Post by Pony on May 4, 2013 15:03:48 GMT -5
Swallowing My Pride
I’d like to think of myself as a prideful person, having accomplished a lot since my injury that paralyzed me from my chest down, including my hands, which I continue to use in many ways, but sadly, the dexterity of playing guitar, or even opening my hand to grasp something has been stolen away. Still, I push this wheelchair, banging and scraping my hands and forearms constantly. In fact, my hands stay dirty and wounded, but it’s ok. It’s part of the price I pay for my independence and retaining, what I call, pride.
While I gain freedom by pushing, I also lose freedom by the speed and ease to do things, especially tasks that require finger movement. You see, there are fine functions that require more fingers use than I have. The more a function needs finger dexterity; the more difficult it is, or in some cases completely impossible. I can look deceiving as I push my chair, type fairly fast with a pen in one hand, text with one knuckle pretty quickly, grab my cell phone from a holster on my chair, etc. At first glance, my hands can look normal, but there are functions that I simply can’t do without hand-strength or working fingers, or sensation.
In some cases, I have to ask for more help than I’m comfortable with. And I’m just being honest when I say it digs at me to ask for help with little things that seems so easy, but is outside my physical ability.
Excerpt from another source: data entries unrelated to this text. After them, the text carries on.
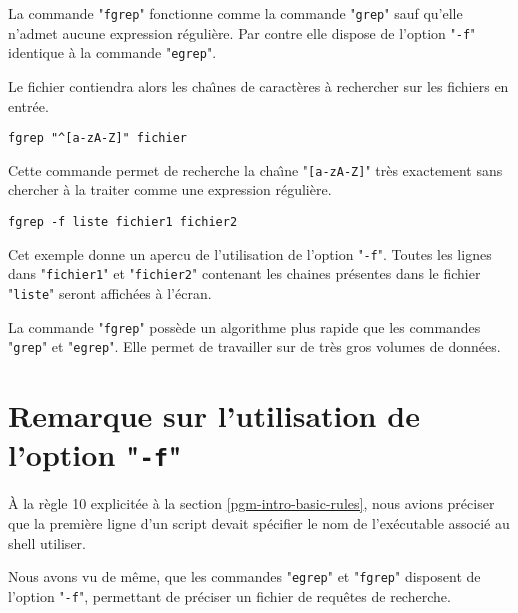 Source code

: La
commande "{\tt fgrep}" fonctionne comme la commande "{\tt grep}"
sauf qu'elle n'admet aucune expression r{\'e}guli{\`e}re. Par contre elle dispose
de l'option "{\tt -f}" identique {\`a} la commande "{\tt egrep}".

Le fichier contiendra alors les cha{\^\i}nes de caract{\`e}res {\`a} rechercher sur
les fichiers en entr{\'e}e.

\begin{example}
\begin{verbatim}
fgrep "^[a-zA-Z]" fichier
\end{verbatim}
Cette commande permet de recherche la cha{\^\i}ne "\verb=[a-zA-Z]="
tr{\`e}s exactement sans chercher {\`a} la traiter comme une expression r{\'e}guli{\`e}re.
\end{example}

\begin{example}
\begin{verbatim}
fgrep -f liste fichier1 fichier2
\end{verbatim}
Cet exemple donne un apercu de l'utilisation de l'option "{\tt -f}".
Toutes les lignes dans "{\tt fichier1}" et "{\tt fichier2}"
contenant les chaines pr{\'e}sentes dans le fichier "{\tt liste}" seront
affich{\'e}es {\`a} l'{\'e}cran.
\end{example}

\begin{remarque}
La commande "{\tt fgrep}" poss{\`e}de un algorithme plus rapide que les
commandes "{\tt grep}" et "{\tt egrep}". Elle permet de travailler
sur de tr{\`e}s gros volumes de donn{\'e}es.
\end{remarque}


\section{\label{adv-filters-f}Remarque sur l'utilisation de l'option "{\tt -f}"}

{\`A} la r{\`e}gle 10 explicit{\'e}e {\`a} la section \ref{pgm-intro-basic-rules}, nous
avions pr{\'e}ciser que la premi{\`e}re ligne d'un script devait sp{\'e}cifier le nom
de l'ex{\'e}cutable associ{\'e} au shell utiliser.

Nous avons vu de m{\^e}me, que les commandes "{\tt egrep}" et "{\tt fgrep}"
disposent de l'option
"{\tt -f}", permettant de pr{\'e}ciser un fichier de requ{\^e}tes de recherche.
For example, it makes me feel silly to ask someone to open a chocolate wrapper, or open crackers. It really comes down to how bad I want to something. And yes, if I want something bad enough, then I must grit my teeth and swallow my pride.
Throughout the years of my second-life from this chair, I’ve learned that swallowing my pride is definitely a part of the price I pay for continuing my march for freedom. It’s a march that will continue until I die.